5Encore convient-il ici de distinguer. Au moment où s’est développée l’idéologie de la libération sexuelle, ce qui apparaissait sur le devant de la scène, c’était l’idée d’une extension des possibles, l’ouverture fantasmée de nouveaux territoires. Le sujet affirmait son droit à des partenaires multiples, à des pratiques nouvelles, dégagées de tout tabou. Mais nous n’en sommes plus exactement là. Dans la mesure où les interdits traditionnels ont perdu de leur vigueur il est peut-être devenu moins intéressant de les transgresser. En revanche on voit sans doute apparaître des représentations nouvelles, qui concernent plus directement le corps propre. Comme s’il s’agissait, cette fois, de franchir des limites internes, d’aller creuser une jouissance à l’intérieur même du corps.

Le cœur comme tripe

6Qu’est-ce qu’un corps, pour la psychanalyse ? C’est d’abord une image. C’est l’image dans laquelle le sujet s’est reconnu, celle qui est devenue l’objet d’un investissement narcissique, mais également celle qui est en jeu dans les sentiments amoureux. Chacun sait par exemple comment dans la séduction le corps féminin peut acquérir dans son entier une brillance particulière, et devenir en quelque sorte le signifiant même du désir. Les psychanalystes ajoutent seulement ici que cette opération phallicise le corps. Elle en fait en effet l’équivalent de ce que l’enfant suppose comme horizon du désir, et particulièrement du désir de la mère, auquel il a d’abord eu affaire. On voit ici en même temps que ce corps ne prend sa valeur que par une opération métaphorique, celle qui substitue un corps idéalisé au signifiant même du désir. L’objet métaphorique du désir, ça va être le corps revêtu, paré, le corps socialisé.

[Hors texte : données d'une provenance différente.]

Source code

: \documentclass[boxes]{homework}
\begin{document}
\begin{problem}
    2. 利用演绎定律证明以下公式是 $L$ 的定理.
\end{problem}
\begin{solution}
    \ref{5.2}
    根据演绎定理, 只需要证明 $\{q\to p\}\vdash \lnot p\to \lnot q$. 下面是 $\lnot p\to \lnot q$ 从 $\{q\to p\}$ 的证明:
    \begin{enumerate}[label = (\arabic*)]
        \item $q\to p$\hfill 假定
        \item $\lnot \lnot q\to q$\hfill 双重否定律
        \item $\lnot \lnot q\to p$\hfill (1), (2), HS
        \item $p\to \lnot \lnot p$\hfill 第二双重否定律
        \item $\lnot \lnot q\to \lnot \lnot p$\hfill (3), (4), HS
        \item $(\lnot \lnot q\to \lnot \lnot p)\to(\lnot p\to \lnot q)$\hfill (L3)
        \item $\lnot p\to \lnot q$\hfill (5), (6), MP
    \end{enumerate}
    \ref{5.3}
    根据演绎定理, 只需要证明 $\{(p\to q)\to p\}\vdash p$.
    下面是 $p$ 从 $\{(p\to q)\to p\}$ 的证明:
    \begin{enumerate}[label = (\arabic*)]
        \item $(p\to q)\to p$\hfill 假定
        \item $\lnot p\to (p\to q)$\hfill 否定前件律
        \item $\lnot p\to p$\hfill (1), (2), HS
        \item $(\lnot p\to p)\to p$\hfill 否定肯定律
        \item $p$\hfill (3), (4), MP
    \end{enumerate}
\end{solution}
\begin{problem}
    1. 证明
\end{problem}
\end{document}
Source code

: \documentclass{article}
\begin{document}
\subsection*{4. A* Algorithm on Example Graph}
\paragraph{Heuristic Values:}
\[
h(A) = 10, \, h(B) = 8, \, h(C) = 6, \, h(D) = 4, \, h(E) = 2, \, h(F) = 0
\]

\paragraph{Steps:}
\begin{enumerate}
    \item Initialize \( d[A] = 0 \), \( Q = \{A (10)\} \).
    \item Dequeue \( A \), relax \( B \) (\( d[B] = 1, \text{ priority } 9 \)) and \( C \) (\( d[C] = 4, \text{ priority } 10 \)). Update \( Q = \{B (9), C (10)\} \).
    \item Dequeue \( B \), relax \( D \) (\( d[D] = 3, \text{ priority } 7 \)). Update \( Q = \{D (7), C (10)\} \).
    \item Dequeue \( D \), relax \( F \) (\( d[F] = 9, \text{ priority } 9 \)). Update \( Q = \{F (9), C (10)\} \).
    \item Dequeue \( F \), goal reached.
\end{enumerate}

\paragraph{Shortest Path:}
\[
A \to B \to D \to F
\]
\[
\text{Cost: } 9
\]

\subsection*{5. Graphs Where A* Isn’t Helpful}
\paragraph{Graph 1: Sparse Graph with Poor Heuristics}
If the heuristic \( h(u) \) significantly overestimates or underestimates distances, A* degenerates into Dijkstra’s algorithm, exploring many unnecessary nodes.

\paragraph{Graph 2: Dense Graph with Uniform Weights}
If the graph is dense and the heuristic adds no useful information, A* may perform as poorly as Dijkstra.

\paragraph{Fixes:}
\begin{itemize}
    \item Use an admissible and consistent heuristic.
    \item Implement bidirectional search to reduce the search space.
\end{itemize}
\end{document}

7Or ce corps métaphorique, ce corps social, ce corps vêtu, est précisément lui-même comme un vêtement. Disons qu’il recouvre, qu’il habille, qu’il dissimule l’objet de la pulsion.

8Les lecteurs de Freud savent en effet comment celui-ci avait pu décrire, à partir de la sexualité infantile, des pulsions partielles, bien cachées, le plus souvent, derrière nos idéalisations. Si la pulsion concerne d’abord des objets comme le sein, cela éclaire d’un jour cru une voracité que la civilisation, normalement, vient limiter. Lacan a depuis élargi et transformé cette théorie des pulsions partielles en proposant le concept d’objet a. Il n’est pas nécessaire ici de développer ces analyses. Ce dont il s’agit, au fond, c’est de montrer que le désir ne s’adresse pas d’abord à la « personne ». Le sujet suppose que son partenaire recèle l’objet du désir, et il est, au moins inconsciemment, prêt à tout pour obtenir cet objet. Dans un de ses séminaires, l’Angoisse, Lacan a pu écrire qu’une expression comme « c’est ton cœur que je veux » fonctionne, dans l’inconscient, au pied de la lettre. Si l’amant veut le cœur de l’aimée, c’est aussi en tant qu’il voudrait la posséder tout entière, morceau par morceau. S’il veut son cœur c’est aussi comme tripe.

9C’est là que ceux qui n’ont pas du tout l’expérience de la psychanalyse reculent. Comment peut-on affirmer de telles horreurs ?

10En fait il est clair, bien sûr, qu’un refoulement vient frapper les pulsions sadiques ou cannibales. Toutefois l’expérience perverse vient montrer qu’elles font partie intégrante des virtualités humaines. L’amoureux ne sait pas ce qu’il dit lorsqu’il affirme à l’aimée qu’il veut son cœur. En revanche le personnage sadien sait très bien ce qu’il fait lorsqu’il fait effraction dans le corps de la victime, pour aller y chercher l’objet qui excite son désir. « J’ai eu la peau du con. »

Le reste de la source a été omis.